Comments on specific questions raised in the “Invitation to Comment”
Question 1: This Exposure Draft proposes to eliminate the option in IAS 23 of recognising immediately as an expense borrowing costs directly attributable to the acquisition, construction or production of a qualifying asset. Do you agree with the proposal? If not, why? What alternative would you propose and why?
We do not support the amendments proposed in the exposure draft for the following reasons:
- The objective of the short-term convergence project is to converge around whichever is considered to be the better of the two sets of requirements.

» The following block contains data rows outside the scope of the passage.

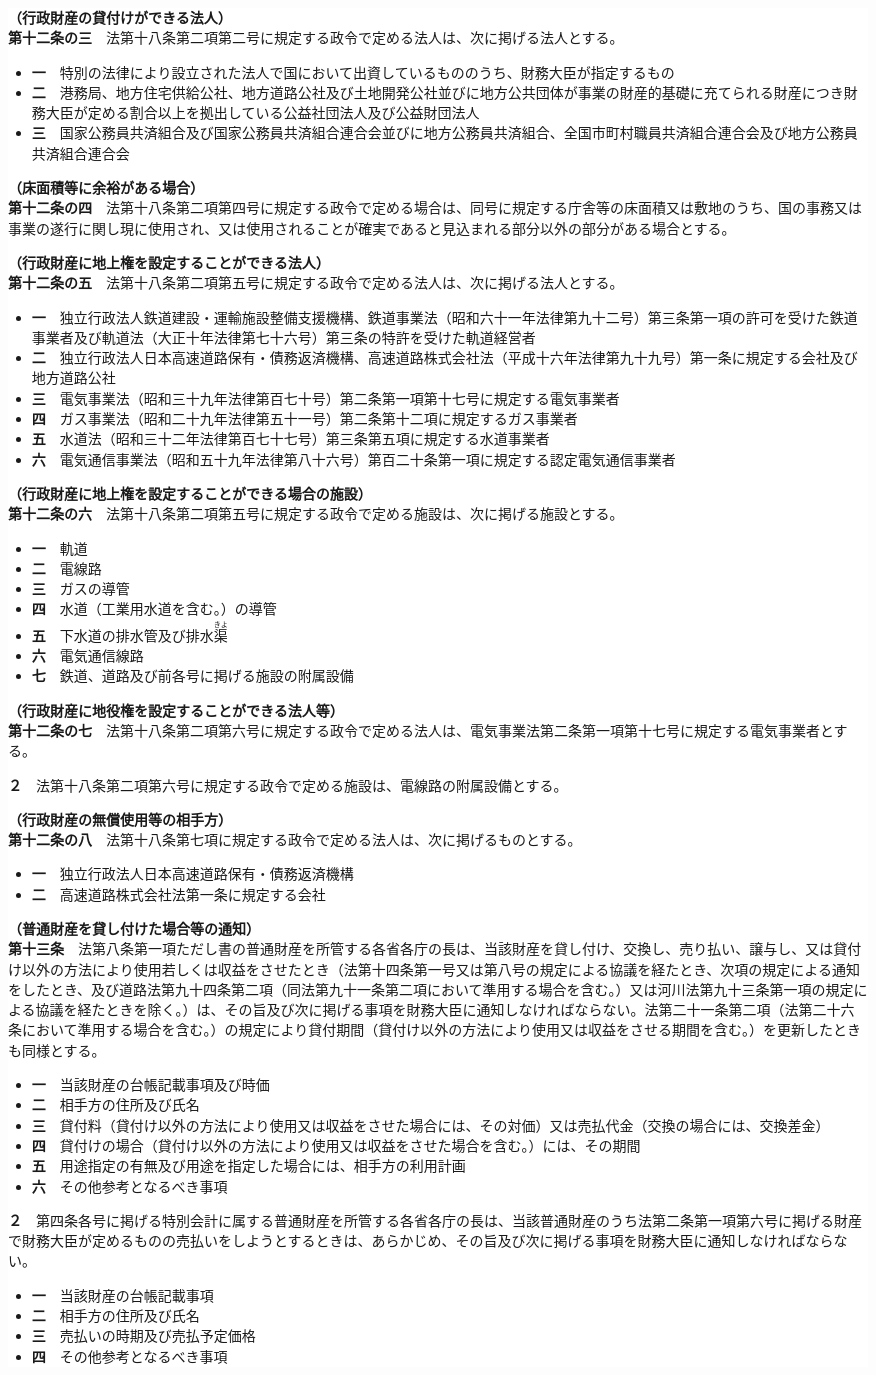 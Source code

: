 **（行政財産の貸付けができる法人）**  
**第十二条の三**　法第十八条第二項第二号に規定する政令で定める法人は、次に掲げる法人とする。  
* **一**　特別の法律により設立された法人で国において出資しているもののうち、財務大臣が指定するもの  
* **二**　港務局、地方住宅供給公社、地方道路公社及び土地開発公社並びに地方公共団体が事業の財産的基礎に充てられる財産につき財務大臣が定める割合以上を拠出している公益社団法人及び公益財団法人  
* **三**　国家公務員共済組合及び国家公務員共済組合連合会並びに地方公務員共済組合、全国市町村職員共済組合連合会及び地方公務員共済組合連合会  
  
**（床面積等に余裕がある場合）**  
**第十二条の四**　法第十八条第二項第四号に規定する政令で定める場合は、同号に規定する庁舎等の床面積又は敷地のうち、国の事務又は事業の遂行に関し現に使用され、又は使用されることが確実であると見込まれる部分以外の部分がある場合とする。  
  
**（行政財産に地上権を設定することができる法人）**  
**第十二条の五**　法第十八条第二項第五号に規定する政令で定める法人は、次に掲げる法人とする。  
* **一**　独立行政法人鉄道建設・運輸施設整備支援機構、鉄道事業法（昭和六十一年法律第九十二号）第三条第一項の許可を受けた鉄道事業者及び軌道法（大正十年法律第七十六号）第三条の特許を受けた軌道経営者  
* **二**　独立行政法人日本高速道路保有・債務返済機構、高速道路株式会社法（平成十六年法律第九十九号）第一条に規定する会社及び地方道路公社  
* **三**　電気事業法（昭和三十九年法律第百七十号）第二条第一項第十七号に規定する電気事業者  
* **四**　ガス事業法（昭和二十九年法律第五十一号）第二条第十二項に規定するガス事業者  
* **五**　水道法（昭和三十二年法律第百七十七号）第三条第五項に規定する水道事業者  
* **六**　電気通信事業法（昭和五十九年法律第八十六号）第百二十条第一項に規定する認定電気通信事業者  
  
**（行政財産に地上権を設定することができる場合の施設）**  
**第十二条の六**　法第十八条第二項第五号に規定する政令で定める施設は、次に掲げる施設とする。  
* **一**　軌道  
* **二**　電線路  
* **三**　ガスの導管  
* **四**　水道（工業用水道を含む。）の導管  
* **五**　下水道の排水管及び排水<ruby>渠<rt>きよ</rt></ruby>  
* **六**　電気通信線路  
* **七**　鉄道、道路及び前各号に掲げる施設の附属設備  
  
**（行政財産に地役権を設定することができる法人等）**  
**第十二条の七**　法第十八条第二項第六号に規定する政令で定める法人は、電気事業法第二条第一項第十七号に規定する電気事業者とする。  
  
**２**　法第十八条第二項第六号に規定する政令で定める施設は、電線路の附属設備とする。  
  
**（行政財産の無償使用等の相手方）**  
**第十二条の八**　法第十八条第七項に規定する政令で定める法人は、次に掲げるものとする。  
* **一**　独立行政法人日本高速道路保有・債務返済機構  
* **二**　高速道路株式会社法第一条に規定する会社  
  
**（普通財産を貸し付けた場合等の通知）**  
**第十三条**　法第八条第一項ただし書の普通財産を所管する各省各庁の長は、当該財産を貸し付け、交換し、売り払い、譲与し、又は貸付け以外の方法により使用若しくは収益をさせたとき（法第十四条第一号又は第八号の規定による協議を経たとき、次項の規定による通知をしたとき、及び道路法第九十四条第二項（同法第九十一条第二項において準用する場合を含む。）又は河川法第九十三条第一項の規定による協議を経たときを除く。）は、その旨及び次に掲げる事項を財務大臣に通知しなければならない。法第二十一条第二項（法第二十六条において準用する場合を含む。）の規定により貸付期間（貸付け以外の方法により使用又は収益をさせる期間を含む。）を更新したときも同様とする。  
* **一**　当該財産の台帳記載事項及び時価  
* **二**　相手方の住所及び氏名  
* **三**　貸付料（貸付け以外の方法により使用又は収益をさせた場合には、その対価）又は売払代金（交換の場合には、交換差金）  
* **四**　貸付けの場合（貸付け以外の方法により使用又は収益をさせた場合を含む。）には、その期間  
* **五**　用途指定の有無及び用途を指定した場合には、相手方の利用計画  
* **六**　その他参考となるべき事項  
  
**２**　第四条各号に掲げる特別会計に属する普通財産を所管する各省各庁の長は、当該普通財産のうち法第二条第一項第六号に掲げる財産で財務大臣が定めるものの売払いをしようとするときは、あらかじめ、その旨及び次に掲げる事項を財務大臣に通知しなければならない。  
* **一**　当該財産の台帳記載事項  
* **二**　相手方の住所及び氏名  
* **三**　売払いの時期及び売払予定価格  
* **四**　その他参考となるべき事項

This is reasonable; however in this case we not persuaded that the requirements of SFAS 34 are superior and it would therefore have been beneficial for there to have been some reasoned insight into why this is considered to be the case.

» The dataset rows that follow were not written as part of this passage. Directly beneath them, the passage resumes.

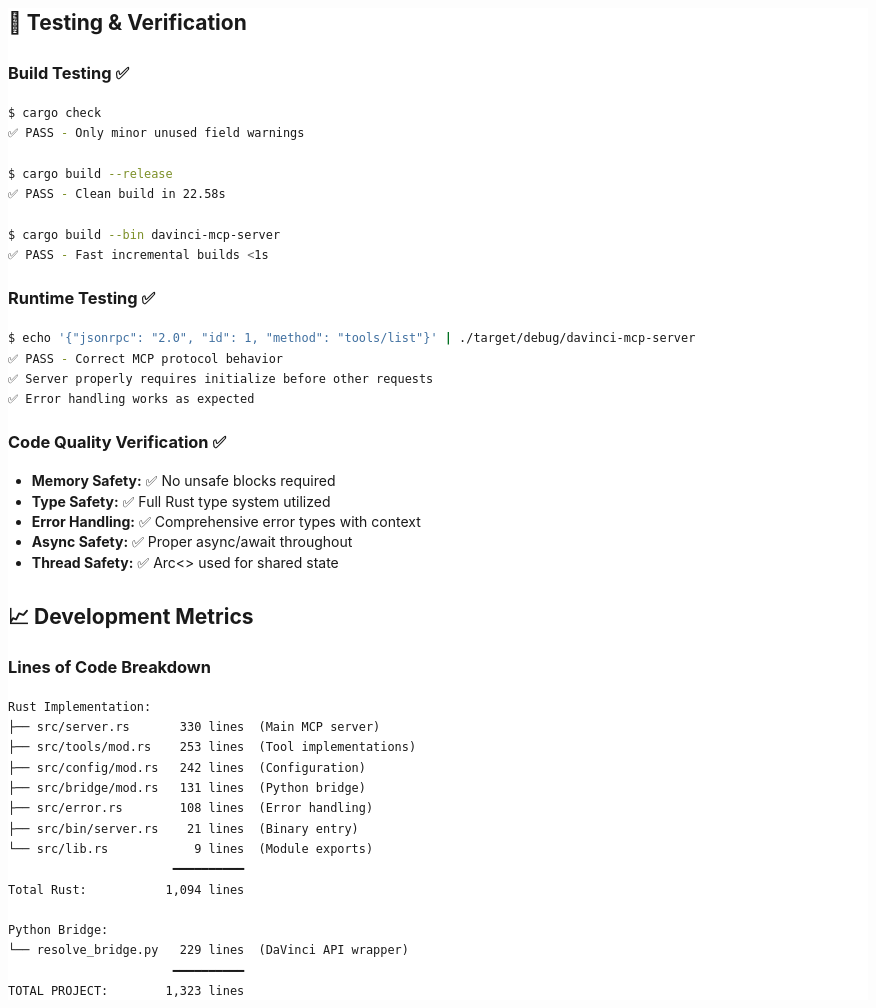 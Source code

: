 ## 🧪 Testing & Verification

### Build Testing ✅
```bash
$ cargo check
✅ PASS - Only minor unused field warnings

$ cargo build --release
✅ PASS - Clean build in 22.58s

$ cargo build --bin davinci-mcp-server
✅ PASS - Fast incremental builds <1s
```

### Runtime Testing ✅
```bash
$ echo '{"jsonrpc": "2.0", "id": 1, "method": "tools/list"}' | ./target/debug/davinci-mcp-server
✅ PASS - Correct MCP protocol behavior
✅ Server properly requires initialize before other requests
✅ Error handling works as expected
```

### Code Quality Verification ✅
- **Memory Safety:** ✅ No unsafe blocks required
- **Type Safety:** ✅ Full Rust type system utilized
- **Error Handling:** ✅ Comprehensive error types with context
- **Async Safety:** ✅ Proper async/await throughout
- **Thread Safety:** ✅ Arc<> used for shared state

## 📈 Development Metrics

### Lines of Code Breakdown
```
Rust Implementation:
├── src/server.rs       330 lines  (Main MCP server)
├── src/tools/mod.rs    253 lines  (Tool implementations)
├── src/config/mod.rs   242 lines  (Configuration)
├── src/bridge/mod.rs   131 lines  (Python bridge)
├── src/error.rs        108 lines  (Error handling)
├── src/bin/server.rs    21 lines  (Binary entry)
└── src/lib.rs            9 lines  (Module exports)
                       ━━━━━━━━━━
Total Rust:           1,094 lines

Python Bridge:
└── resolve_bridge.py   229 lines  (DaVinci API wrapper)
                       ━━━━━━━━━━
TOTAL PROJECT:        1,323 lines
```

- Companies wishing to capitalise applicable borrowing costs are already able to do so and so the proposed amendment will not benefit this group. Those companies wishing to expense all such amounts will now be burdened with an additional workload requiring them to capitalise amounts if they carry debt and invest in qualifying assets. A straightforward, and in our view reasonable, policy of expensing all interest will no longer be acceptable.

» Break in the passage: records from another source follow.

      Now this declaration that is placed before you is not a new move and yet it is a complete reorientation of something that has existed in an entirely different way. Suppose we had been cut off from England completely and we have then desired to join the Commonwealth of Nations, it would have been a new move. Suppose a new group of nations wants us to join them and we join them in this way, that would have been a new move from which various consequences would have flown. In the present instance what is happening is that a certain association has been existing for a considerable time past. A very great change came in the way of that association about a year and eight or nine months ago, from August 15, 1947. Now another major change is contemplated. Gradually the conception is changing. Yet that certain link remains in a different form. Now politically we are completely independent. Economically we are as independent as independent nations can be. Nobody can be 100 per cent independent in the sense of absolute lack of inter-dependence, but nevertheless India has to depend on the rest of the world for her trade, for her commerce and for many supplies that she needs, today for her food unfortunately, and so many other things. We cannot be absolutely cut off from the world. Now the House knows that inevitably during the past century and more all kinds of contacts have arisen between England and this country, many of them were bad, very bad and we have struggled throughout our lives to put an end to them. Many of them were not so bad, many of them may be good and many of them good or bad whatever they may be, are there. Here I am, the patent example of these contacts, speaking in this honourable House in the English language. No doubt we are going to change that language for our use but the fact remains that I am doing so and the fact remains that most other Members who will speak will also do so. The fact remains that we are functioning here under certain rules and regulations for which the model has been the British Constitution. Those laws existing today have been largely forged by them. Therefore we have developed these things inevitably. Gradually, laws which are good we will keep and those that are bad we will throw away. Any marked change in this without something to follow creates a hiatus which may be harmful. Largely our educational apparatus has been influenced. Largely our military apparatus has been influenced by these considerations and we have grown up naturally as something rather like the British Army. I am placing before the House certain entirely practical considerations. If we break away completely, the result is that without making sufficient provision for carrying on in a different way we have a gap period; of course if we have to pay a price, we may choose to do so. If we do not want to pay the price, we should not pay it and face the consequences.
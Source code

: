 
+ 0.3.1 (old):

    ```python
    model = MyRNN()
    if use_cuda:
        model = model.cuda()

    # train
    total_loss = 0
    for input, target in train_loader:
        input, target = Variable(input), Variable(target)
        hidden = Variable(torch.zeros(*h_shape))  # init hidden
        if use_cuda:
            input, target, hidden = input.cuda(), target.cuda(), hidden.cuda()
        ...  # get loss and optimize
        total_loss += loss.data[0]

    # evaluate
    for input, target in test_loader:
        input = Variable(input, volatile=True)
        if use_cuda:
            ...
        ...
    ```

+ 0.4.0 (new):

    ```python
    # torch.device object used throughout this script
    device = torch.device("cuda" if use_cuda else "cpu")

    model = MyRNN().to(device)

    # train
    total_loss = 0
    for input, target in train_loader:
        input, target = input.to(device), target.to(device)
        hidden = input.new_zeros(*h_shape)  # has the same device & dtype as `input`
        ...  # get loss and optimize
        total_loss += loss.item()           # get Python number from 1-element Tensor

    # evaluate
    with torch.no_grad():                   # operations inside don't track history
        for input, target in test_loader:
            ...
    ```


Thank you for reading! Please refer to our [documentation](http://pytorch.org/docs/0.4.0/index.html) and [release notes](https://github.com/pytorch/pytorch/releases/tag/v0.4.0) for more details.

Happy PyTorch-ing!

- Notwithstanding the comments in ii above, we may have considered this to be acceptable in view of the merits of eliminating options in the application of standards. However, by not reconsidering other provisions of IAS 23 there remain inconsistencies in the standard which are of concern. For example, capitalisation of funding costs could not occur in the event that an entity had no borrowings and utilised its cash recources. One of the bases for the proposed amendments is that they would foster consistency in accounting treatment between a completed asset purchased from a third party, the price of which would include the financing costs of the third party (this would also include a margin however) and an internally developed asset. However, by only capitalising directly incurred borrowing costs there would be an inconsistent treatment for identical assets according to the manner in which the purchase was funded (whether by the same entity at different times, or by different entities). It is an anomaly to only recognise the fact that there is a funding cost for such qualifying assets when they are debt financed.
Whilst we understand that the purpose of the short-term convergence project is to focus on differences that can be resolved in a relatively short time, in view of the points raised above we do not believe it to be worthwhile proceeding in this case. Instead, we recommend that the board undertake a comprehensive review of IAS 23, including a full examination of the merits of each of the two approaches as well as addressing the point raised in iii above.
Question 2: This Exposure Draft proposes that entities should apply the amendments to borrowing costs for which the commencement date for capitalisation is on or after the effective date. However, an entity would be permitted to designate any date before the effective date and to apply the proposed amendments to borrowing costs relating to all qualifying assets for which the commencement date for capitalisation is on or after that date. Do you agree with the proposal? If not, why not? What alternative would you propose and why?
We disagree with the proposed amendments to IAS 23, however in the event they are adopted we agree with the above proposal.